I PODI DELL’INSEGUIMENTO GIOIELLI DI UN CICLISMO RINATO
Le medaglie azzurre ai mondiali su pista
Tre medaglie in un colpo solo. E se solo cinque anni fa qualcuno avesse detto che nel 2018 l’Italia del ciclismo su pista avrebbe portato sul podio mondiale - evento storico - entrambi i quartetti dell’inseguimento, l’avrebbero preso per matto. Gli uomini, già riferimento della specialità ma in un’altra era geologica, arrancavano nell’anonimato della media classifica del ranking mondiale, ben distanti dall’elite, e vedevano come delle colonne d’Ercole invalicabili la barriera dei 4 minuti. Alla stessa stregua, le donne oscillavano tra l’ottavo e il decimo posto, già soddisfatte di veleggiare dalle parti dei 4’30”, a ben 15” dal record del mondo. Oggi è tutta un’altra storia: i primi, in questo ultimo lustro, hanno infranto già 20 volte quel muro che sembrava granitico e sono appena scesi sotto i 3’55”, a poco più di 4” dal primato del mondo; le seconde hanno demolito quei 4’30” addirittura in 40 occasioni e si sono già portate alle soglie dei 4’17”. I Mondiali di Londra 2016 sono stati la svolta, la qualificazione per i Giochi di Rio il trampolino di lancio: l’Italia è entrata a tutto diritto nella crema della specialità simbolo del settore endurance, cartina di tornasole di un intero movimento.
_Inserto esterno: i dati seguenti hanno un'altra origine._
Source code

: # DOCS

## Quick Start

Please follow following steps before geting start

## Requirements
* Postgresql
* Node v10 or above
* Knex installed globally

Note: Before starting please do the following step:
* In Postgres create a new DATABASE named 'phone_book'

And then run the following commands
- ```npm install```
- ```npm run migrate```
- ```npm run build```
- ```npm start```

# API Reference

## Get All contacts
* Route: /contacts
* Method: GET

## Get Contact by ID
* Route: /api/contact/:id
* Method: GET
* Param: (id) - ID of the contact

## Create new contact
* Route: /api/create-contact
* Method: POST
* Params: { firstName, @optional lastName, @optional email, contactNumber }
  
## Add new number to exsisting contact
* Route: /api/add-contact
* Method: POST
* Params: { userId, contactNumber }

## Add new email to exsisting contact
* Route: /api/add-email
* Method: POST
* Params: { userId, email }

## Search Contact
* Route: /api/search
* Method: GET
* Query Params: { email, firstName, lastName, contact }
L’inseguimento a squadre - prova olimpica per eccellenza - sta infatti al ciclismo su pista come le staffette stanno all’atletica e al nuoto. Avere un’Italia forte in queste gare, vuol dire avere tutto un gruppo di specialità in salute. Che, nel caso del ciclismo su pista, non sono poche: omnium, corsa a punti, americana, scratch, inseguimento individuale. Non è un caso che la riserva del quartetto di bronzo, Michele Scartezzini, ieri abbia vinto l’argento proprio nello scratch. Onore al merito ai c.t Marco Villa e Dino Salvoldi, che hanno creduto fermamente più di tutti nel rilancio.